Mileage - It the borrower is ten miles from your home office | Notary Discussion History | | | Mileage - It the borrower is ten miles from your home office Go Back to October, 2012 Index | | |
Posted by John Bouchard on 10/29/12 4:57pm Msg #441138
Mileage - It the borrower is ten miles from your home office
do you write off ten miles or 20 miles for the round trip? The reason I ask this question is I have a friend with a company car. THier policy is the first call for him when he leaves his home office is considered personal miles and he must list it that way...
| Reply by JPH13/MO on 10/29/12 5:05pm Msg #441142
When I was a real estate agent I had to deduct the mileage it would take me to get to my real estate office from the mileage to the first appointment and also from the mileage back home from the last appointment (when I went straight from home and didn't go to my real estate office first). This was considered personal mileage because my office in my home was not my "real" office, my real office was at the real estate agency that had my real estate license. Just like going to any other job where you don't get a write-off for mileage just because you went to your job.
For a notary business, most people ONLY have a home office, so they can deduct mileage from the time they leave their home until they time they return as long as it is all business-related, and should keep a log of what the mileage was for each assignment. So the answer would be that unless you own a separate office elsewhere that you use for your notary business, you can deduct the full 20 miles as long as it was all business-related and you didn't, say, stop to see a friend on the way that caused extra mileage. If you stopped to see a friend, subtract whatever mileage occurred due to that from the mileage you can use as a deduction that was all due to business.

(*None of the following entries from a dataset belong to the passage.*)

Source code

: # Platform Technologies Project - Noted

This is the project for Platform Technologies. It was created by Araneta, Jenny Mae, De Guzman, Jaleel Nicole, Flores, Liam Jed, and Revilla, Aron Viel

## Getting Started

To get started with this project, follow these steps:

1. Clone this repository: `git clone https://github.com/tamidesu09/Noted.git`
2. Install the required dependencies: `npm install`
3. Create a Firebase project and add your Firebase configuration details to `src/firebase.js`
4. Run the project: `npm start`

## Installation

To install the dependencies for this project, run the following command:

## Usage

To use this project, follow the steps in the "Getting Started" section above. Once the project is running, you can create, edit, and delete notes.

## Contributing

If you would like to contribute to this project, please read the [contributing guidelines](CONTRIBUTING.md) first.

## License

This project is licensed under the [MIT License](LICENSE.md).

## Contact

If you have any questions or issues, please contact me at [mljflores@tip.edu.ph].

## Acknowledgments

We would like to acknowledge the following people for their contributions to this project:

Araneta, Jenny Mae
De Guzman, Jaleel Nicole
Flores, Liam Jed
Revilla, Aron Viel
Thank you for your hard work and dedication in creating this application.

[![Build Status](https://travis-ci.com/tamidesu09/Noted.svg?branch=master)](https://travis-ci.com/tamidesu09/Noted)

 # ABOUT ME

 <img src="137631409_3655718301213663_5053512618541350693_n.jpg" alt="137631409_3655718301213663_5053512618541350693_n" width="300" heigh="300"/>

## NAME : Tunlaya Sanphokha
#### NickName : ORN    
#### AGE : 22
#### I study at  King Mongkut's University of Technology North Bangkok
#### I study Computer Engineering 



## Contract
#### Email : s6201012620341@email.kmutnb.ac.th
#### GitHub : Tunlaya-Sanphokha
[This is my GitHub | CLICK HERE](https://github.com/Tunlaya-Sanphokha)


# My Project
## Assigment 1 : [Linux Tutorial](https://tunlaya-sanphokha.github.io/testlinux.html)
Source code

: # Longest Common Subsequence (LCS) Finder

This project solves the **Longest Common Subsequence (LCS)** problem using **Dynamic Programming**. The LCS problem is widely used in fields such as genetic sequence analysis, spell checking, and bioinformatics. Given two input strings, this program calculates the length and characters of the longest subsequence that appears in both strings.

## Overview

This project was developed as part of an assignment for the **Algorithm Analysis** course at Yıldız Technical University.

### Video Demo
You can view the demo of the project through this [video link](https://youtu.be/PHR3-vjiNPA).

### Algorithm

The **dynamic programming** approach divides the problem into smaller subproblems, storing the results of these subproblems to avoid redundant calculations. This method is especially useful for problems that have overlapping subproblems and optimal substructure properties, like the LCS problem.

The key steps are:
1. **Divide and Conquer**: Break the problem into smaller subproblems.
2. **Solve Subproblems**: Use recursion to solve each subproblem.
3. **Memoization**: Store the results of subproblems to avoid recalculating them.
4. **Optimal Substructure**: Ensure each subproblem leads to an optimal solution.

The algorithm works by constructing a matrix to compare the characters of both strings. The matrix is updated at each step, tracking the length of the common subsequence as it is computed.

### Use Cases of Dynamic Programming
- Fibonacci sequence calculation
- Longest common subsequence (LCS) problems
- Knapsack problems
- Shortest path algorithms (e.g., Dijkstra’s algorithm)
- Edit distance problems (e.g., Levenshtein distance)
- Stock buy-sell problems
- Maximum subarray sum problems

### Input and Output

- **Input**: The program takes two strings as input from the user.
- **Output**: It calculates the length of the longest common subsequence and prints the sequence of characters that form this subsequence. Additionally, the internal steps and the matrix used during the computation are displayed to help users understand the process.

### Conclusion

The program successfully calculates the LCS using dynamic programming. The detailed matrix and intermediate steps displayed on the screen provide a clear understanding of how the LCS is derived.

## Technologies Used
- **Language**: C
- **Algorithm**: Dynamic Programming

| Reply by Clem/CA on 10/29/12 7:23pm Msg #441179
Auto expenses
http://www.irs.gov/publications/p463/ch04.html#en_US_2011_publink100033930
| Reply by JanetK_CA on 10/30/12 12:15am Msg #441211
What you're describing is one of the differences between being an employee and being a business owner or independent contractor. I believe the IRS allows deduction of mileage from your "primary place of business" to and from other business-related activities at whatever the established rate is that they publish for that year. Mileage from home to and from the primary place of business (for employees driving to a job) is considered commuting mileage and is not deductible. However, for the business use, you're also supposed to keep a record of the business purpose, who you met with and where.
Like someone else said, when you don't have any other office, your home is your primary place of business. In your friend's case, since he's an employee, if his company is paying for the car, they get the deduction for the mileage for business use. They're not supposed to deduct his personal use mileage, so that's presumably why they ask him to separate that out. (That's only if they use the mileage deduction vs. actual cost.)